The Out on the Town Circle from Lion Brand is worked in an easy spiral rib and a bulky yarn so you can finish it on the double for a weekend of warmth and ease.
The Textured Cowl and Smock Lace Cowl (both PDFs) and both worked in shades of Plymouth Yarn Baby Alpaca Grand Hand Dyed. This is a really pretty, super warm yarn, and these would work up in no time, too, because of the big yarn and simple repeating stitch patterns.
Holy Cowl from Ewe Ewe Yarns, designed by Heather Walpole (also a PDF) is a cute project that is, indeed, full of holes. They’re made like giant buttonholes, where you bind off on one row and cast on again on the next.

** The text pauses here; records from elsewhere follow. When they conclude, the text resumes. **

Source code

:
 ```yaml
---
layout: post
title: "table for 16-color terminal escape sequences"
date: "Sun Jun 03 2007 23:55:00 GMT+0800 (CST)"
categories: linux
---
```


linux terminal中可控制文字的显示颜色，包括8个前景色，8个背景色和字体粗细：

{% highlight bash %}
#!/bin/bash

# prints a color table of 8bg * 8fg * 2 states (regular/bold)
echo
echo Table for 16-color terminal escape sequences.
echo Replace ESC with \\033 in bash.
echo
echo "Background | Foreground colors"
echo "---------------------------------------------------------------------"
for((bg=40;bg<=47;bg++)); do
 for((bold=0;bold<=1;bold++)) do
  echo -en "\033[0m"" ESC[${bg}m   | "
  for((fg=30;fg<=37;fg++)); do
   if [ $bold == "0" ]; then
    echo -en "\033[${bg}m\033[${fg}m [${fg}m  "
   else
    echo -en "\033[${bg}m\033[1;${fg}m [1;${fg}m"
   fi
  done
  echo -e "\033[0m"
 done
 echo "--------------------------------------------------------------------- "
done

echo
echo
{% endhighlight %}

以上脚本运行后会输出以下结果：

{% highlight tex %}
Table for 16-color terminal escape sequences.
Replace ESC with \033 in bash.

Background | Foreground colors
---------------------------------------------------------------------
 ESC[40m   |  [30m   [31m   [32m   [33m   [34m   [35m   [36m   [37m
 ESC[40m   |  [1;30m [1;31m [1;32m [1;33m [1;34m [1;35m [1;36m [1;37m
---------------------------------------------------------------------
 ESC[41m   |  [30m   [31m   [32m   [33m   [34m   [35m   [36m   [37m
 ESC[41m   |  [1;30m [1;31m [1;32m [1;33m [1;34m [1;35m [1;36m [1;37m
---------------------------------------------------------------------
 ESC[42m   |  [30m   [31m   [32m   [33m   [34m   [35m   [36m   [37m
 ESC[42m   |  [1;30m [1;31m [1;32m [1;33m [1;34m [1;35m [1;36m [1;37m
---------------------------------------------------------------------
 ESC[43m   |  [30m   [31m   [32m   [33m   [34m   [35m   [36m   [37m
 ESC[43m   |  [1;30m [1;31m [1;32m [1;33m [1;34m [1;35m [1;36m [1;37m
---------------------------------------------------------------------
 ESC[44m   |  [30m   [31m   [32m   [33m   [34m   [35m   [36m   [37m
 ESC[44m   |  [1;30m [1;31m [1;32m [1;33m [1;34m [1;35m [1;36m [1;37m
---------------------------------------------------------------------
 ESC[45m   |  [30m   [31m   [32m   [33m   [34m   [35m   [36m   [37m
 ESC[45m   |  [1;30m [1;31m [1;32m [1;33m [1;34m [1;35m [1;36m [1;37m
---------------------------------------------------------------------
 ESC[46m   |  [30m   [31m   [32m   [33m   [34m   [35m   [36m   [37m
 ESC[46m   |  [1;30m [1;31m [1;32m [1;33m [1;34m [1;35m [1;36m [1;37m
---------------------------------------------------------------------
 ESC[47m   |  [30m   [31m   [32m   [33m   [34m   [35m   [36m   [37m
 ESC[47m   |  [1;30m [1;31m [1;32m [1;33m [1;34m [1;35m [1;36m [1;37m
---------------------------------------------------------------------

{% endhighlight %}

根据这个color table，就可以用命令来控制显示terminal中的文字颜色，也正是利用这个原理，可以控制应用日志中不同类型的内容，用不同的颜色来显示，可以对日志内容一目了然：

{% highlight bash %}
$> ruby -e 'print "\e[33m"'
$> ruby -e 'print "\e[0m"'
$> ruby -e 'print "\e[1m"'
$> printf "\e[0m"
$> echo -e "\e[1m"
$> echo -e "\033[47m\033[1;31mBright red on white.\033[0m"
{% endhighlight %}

Flor de Maio is a really pretty lace design from Meg Meyers for Classic Elite Yarn. It’s worked in a reversible lace pattern so it looks good no matter how it falls when you wear it. And a garter eyelet edging keeps the edges from curling, which is always nice.

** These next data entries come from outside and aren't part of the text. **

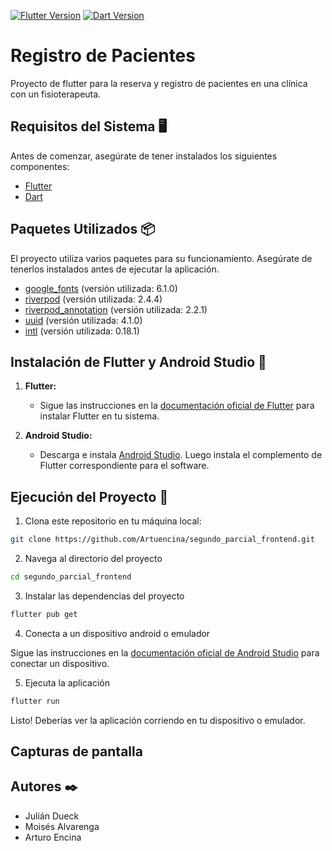 [![Flutter Version](https://img.shields.io/badge/Flutter-v3.13.6-blue.svg)](https://flutter.dev/docs/get-started/install) [![Dart Version](https://img.shields.io/badge/Dart-v3.1.3-blue.svg)](https://dart.dev/get-dart)
# Registro de Pacientes

Proyecto de flutter para la reserva y registro de pacientes en una clínica con un fisioterapeuta.

## Requisitos del Sistema 🖥️

Antes de comenzar, asegúrate de tener instalados los siguientes componentes:

- [Flutter](https://flutter.dev/)
- [Dart](https://dart.dev/)

## Paquetes Utilizados 📦

El proyecto utiliza varios paquetes para su funcionamiento. Asegúrate de tenerlos instalados antes de ejecutar la aplicación.

- [google_fonts](https://example.com/package_1) (versión utilizada: 6.1.0)
- [riverpod](https://example.com/package_2) (versión utilizada: 2.4.4)
- [riverpod_annotation](https://example.com/package_2) (versión utilizada: 2.2.1)
- [uuid](https://example.com/package_3) (versión utilizada: 4.1.0)
- [intl](https://example.com/package_3) (versión utilizada: 0.18.1)

## Instalación de Flutter y Android Studio 🚀

1. **Flutter:**
   - Sigue las instrucciones en la [documentación oficial de Flutter](https://flutter.dev/docs/get-started/install) para instalar Flutter en tu sistema.

2. **Android Studio:**
   - Descarga e instala [Android Studio](https://developer.android.com/studio). Luego instala el complemento de Flutter correspondiente para el software.

## Ejecución del Proyecto 🚀

1. Clona este repositorio en tu máquina local:

```bash
git clone https://github.com/Artuencina/segundo_parcial_frontend.git
```

2. Navega al directorio del proyecto

```bash
cd segundo_parcial_frontend
```

3. Instalar las dependencias del proyecto

```bash
flutter pub get
```

4. Conecta a un dispositivo android o emulador

Sigue las instrucciones en la [documentación oficial de Android Studio](https://developer.android.com/studio/run/device?hl=es-419) para conectar un dispositivo.

5. Ejecuta la aplicación

```bash
flutter run
```

Listo! Deberías ver la aplicación corriendo en tu dispositivo o emulador.

## Capturas de pantalla




## Autores ✒️
- Julián Dueck
- Moisés Alvarenga
- Arturo Encina

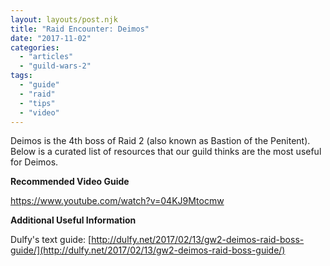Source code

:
```yaml
---
layout: layouts/post.njk
title: "Raid Encounter: Deimos"
date: "2017-11-02"
categories: 
  - "articles"
  - "guild-wars-2"
tags: 
  - "guide"
  - "raid"
  - "tips"
  - "video"
---
```


Deimos is the 4th boss of Raid 2 (also known as Bastion of the Penitent). Below is a curated list of resources that our guild thinks are the most useful for Deimos.

**Recommended Video Guide**

https://www.youtube.com/watch?v=04KJ9Mtocmw

**Additional Useful Information**

Dulfy's text guide: [http://dulfy.net/2017/02/13/gw2-deimos-raid-boss-guide/](http://dulfy.net/2017/02/13/gw2-deimos-raid-boss-guide/)
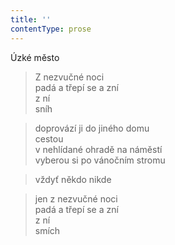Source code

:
 ```yaml
---
title: ''
contentType: prose
---
```


Úzké město

> Z nezvučné noci  
> padá a třepí se a zní  
> z ní  
> sníh

> doprovází ji do jiného domu  
> cestou  
> v nehlídané ohradě na náměstí  
> vyberou si po vánočním stromu

> vždyť někdo nikde

> jen z nezvučné noci  
> padá a třepí se a zní  
> z ní  
> smích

Beth Ann Paustain has another good one for Classic Elite, this time a three-color ribbed loop with an easy to memorize stitch pattern.
If you love basketweave, the Easy Ombre Cowl from Noble Knits is a great choice. It uses a multicolored yarn, but of course you could use a solid or knit your own stripes if you’d rather.
Add some simple lacy luxury to your life with a mesh cowl worked in a 100 percent cashmere yarn (PDF). This pattern is by Leti Ruiz for Tahki Stacy Charles. Their Quitetude Cowl is another simple choice in pretty bulky yarn.
The pretty lace cowl Michelle from Berroco is pretty, too, worked in multicolored Mojo yarn with an easy repeating lace pattern.
Heidi from Hands Occupied has a great cowl worked in roving called the Low Tide Cowl, which uses cables worked sideways for an oceanic effect. And if you’re ready to try brioche check out the two color brioche cowl from Milk-Shed.
That should keep you going for a while, yes? I’d love to know if any of these catch your fancy.